__EXERCISE__.
Apart from the pictures, every entry must be retyped exactly.
══════════════════════════════
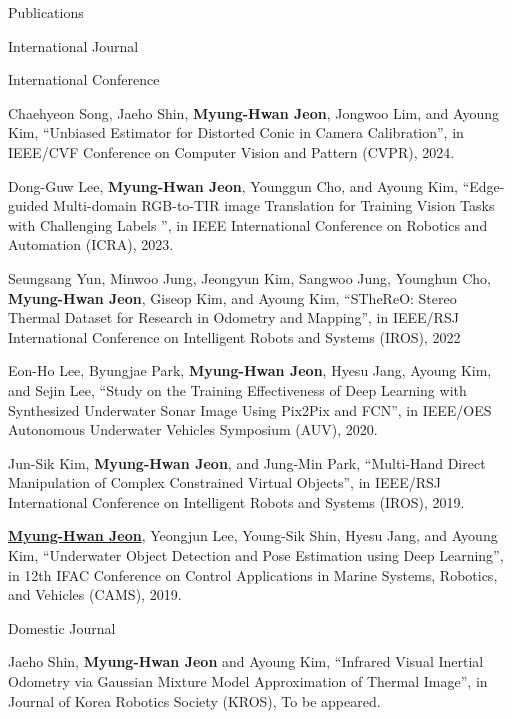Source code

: \begin{rSection}{Publications}
\begin{pubSubsection}{International Journal}
\end{pubSubsection}

\begin{pubSubsection}{International Conference}

  \item Chaehyeon Song, Jaeho Shin, \textbf{Myung-Hwan Jeon}, Jongwoo Lim, and Ayoung Kim, “Unbiased Estimator for Distorted Conic in Camera Calibration”, in IEEE/CVF Conference on Computer Vision and Pattern (CVPR), 2024.

  \item Dong-Guw Lee, \textbf{Myung-Hwan Jeon}, Younggun Cho, and Ayoung Kim, “Edge-guided Multi-domain RGB-to-TIR image Translation for Training Vision Tasks with Challenging Labels ”, in IEEE International Conference on Robotics and Automation (ICRA), 2023.

  \item Seungsang Yun, Minwoo Jung, Jeongyun Kim, Sangwoo Jung, Younghun Cho, \textbf{Myung-Hwan Jeon}, Giseop Kim, and Ayoung Kim, “STheReO: Stereo Thermal Dataset for Research in Odometry and Mapping”, in IEEE/RSJ International Conference on Intelligent Robots and Systems (IROS), 2022
  
  \item Eon-Ho Lee, Byungjae Park, \textbf{Myung-Hwan Jeon}, Hyesu Jang, Ayoung Kim, and Sejin Lee, “Study on the Training Effectiveness of Deep Learning with Synthesized Underwater Sonar Image Using Pix2Pix and FCN”, in IEEE/OES Autonomous Underwater Vehicles Symposium (AUV), 2020.
  
  \item Jun-Sik Kim, \textbf{Myung-Hwan Jeon}, and Jung-Min Park, “Multi-Hand Direct Manipulation of Complex Constrained Virtual Objects”, in IEEE/RSJ International Conference on Intelligent Robots and Systems (IROS), 2019.
  
  \item \underline{\textbf{Myung-Hwan Jeon}}, Yeongjun Lee, Young-Sik Shin, Hyesu Jang, and Ayoung Kim, “Underwater Object Detection and Pose Estimation using Deep Learning”, in 12th IFAC Conference on Control Applications in Marine Systems, Robotics, and Vehicles (CAMS), 2019.

\end{pubSubsection}

\begin{pubSubsection}{Domestic Journal}

  \item Jaeho Shin, \textbf{Myung-Hwan Jeon} and Ayoung Kim, “Infrared Visual Inertial Odometry via Gaussian Mixture Model Approximation of Thermal Image”, in Journal of Korea Robotics Society (KROS), To be appeared.
  

\end{pubSubsection}
\end{rSection}
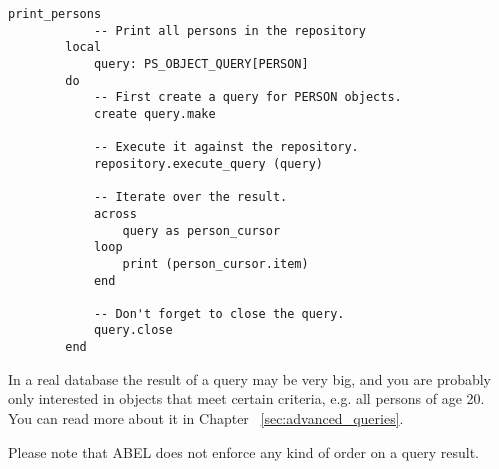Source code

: \documentclass[a4paper,12pt]{report}
\begin{document}
\begin{lstlisting}[language=OOSC2Eiffel, captionpos=b, caption={Print all PERSON objects.}, label={lst:simple_query}]
	print_persons
			-- Print all persons in the repository
		local
			query: PS_OBJECT_QUERY[PERSON]
		do
			-- First create a query for PERSON objects.
			create query.make

			-- Execute it against the repository.
			repository.execute_query (query)

			-- Iterate over the result.
			across
				query as person_cursor
			loop
				print (person_cursor.item)
			end

			-- Don't forget to close the query.
			query.close
		end
\end{lstlisting}
In a real database the result of a query may be very big, and you are probably only interested in objects that meet certain criteria, e.g. all persons of age 20. 
You can read more about it in Chapter ~\ref{sec:advanced_queries}.

Please note that ABEL does not enforce any kind of order on a query result.

%
%
%
%
\end{document}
══════════════════════════════
__WRITTEN SOLUTION__.
Source code

: \begin{rSection}{Publications}
\begin{pubSubsection}{International Journal}
\end{pubSubsection}

\begin{pubSubsection}{International Conference}

  \item Chaehyeon Song, Jaeho Shin, \textbf{Myung-Hwan Jeon}, Jongwoo Lim, and Ayoung Kim, “Unbiased Estimator for Distorted Conic in Camera Calibration”, in IEEE/CVF Conference on Computer Vision and Pattern (CVPR), 2024.

  \item Dong-Guw Lee, \textbf{Myung-Hwan Jeon}, Younggun Cho, and Ayoung Kim, “Edge-guided Multi-domain RGB-to-TIR image Translation for Training Vision Tasks with Challenging Labels ”, in IEEE International Conference on Robotics and Automation (ICRA), 2023.

  \item Seungsang Yun, Minwoo Jung, Jeongyun Kim, Sangwoo Jung, Younghun Cho, \textbf{Myung-Hwan Jeon}, Giseop Kim, and Ayoung Kim, “STheReO: Stereo Thermal Dataset for Research in Odometry and Mapping”, in IEEE/RSJ International Conference on Intelligent Robots and Systems (IROS), 2022
  
  \item Eon-Ho Lee, Byungjae Park, \textbf{Myung-Hwan Jeon}, Hyesu Jang, Ayoung Kim, and Sejin Lee, “Study on the Training Effectiveness of Deep Learning with Synthesized Underwater Sonar Image Using Pix2Pix and FCN”, in IEEE/OES Autonomous Underwater Vehicles Symposium (AUV), 2020.
  
  \item Jun-Sik Kim, \textbf{Myung-Hwan Jeon}, and Jung-Min Park, “Multi-Hand Direct Manipulation of Complex Constrained Virtual Objects”, in IEEE/RSJ International Conference on Intelligent Robots and Systems (IROS), 2019.
  
  \item \underline{\textbf{Myung-Hwan Jeon}}, Yeongjun Lee, Young-Sik Shin, Hyesu Jang, and Ayoung Kim, “Underwater Object Detection and Pose Estimation using Deep Learning”, in 12th IFAC Conference on Control Applications in Marine Systems, Robotics, and Vehicles (CAMS), 2019.

\end{pubSubsection}

\begin{pubSubsection}{Domestic Journal}

  \item Jaeho Shin, \textbf{Myung-Hwan Jeon} and Ayoung Kim, “Infrared Visual Inertial Odometry via Gaussian Mixture Model Approximation of Thermal Image”, in Journal of Korea Robotics Society (KROS), To be appeared.
  

\end{pubSubsection}
\end{rSection}
Source code

: \documentclass[a4paper,12pt]{report}
\begin{document}
\begin{lstlisting}[language=OOSC2Eiffel, captionpos=b, caption={Print all PERSON objects.}, label={lst:simple_query}]
	print_persons
			-- Print all persons in the repository
		local
			query: PS_OBJECT_QUERY[PERSON]
		do
			-- First create a query for PERSON objects.
			create query.make

			-- Execute it against the repository.
			repository.execute_query (query)

			-- Iterate over the result.
			across
				query as person_cursor
			loop
				print (person_cursor.item)
			end

			-- Don't forget to close the query.
			query.close
		end
\end{lstlisting}
In a real database the result of a query may be very big, and you are probably only interested in objects that meet certain criteria, e.g. all persons of age 20. 
You can read more about it in Chapter ~\ref{sec:advanced_queries}.

Please note that ABEL does not enforce any kind of order on a query result.

%
%
%
%
\end{document}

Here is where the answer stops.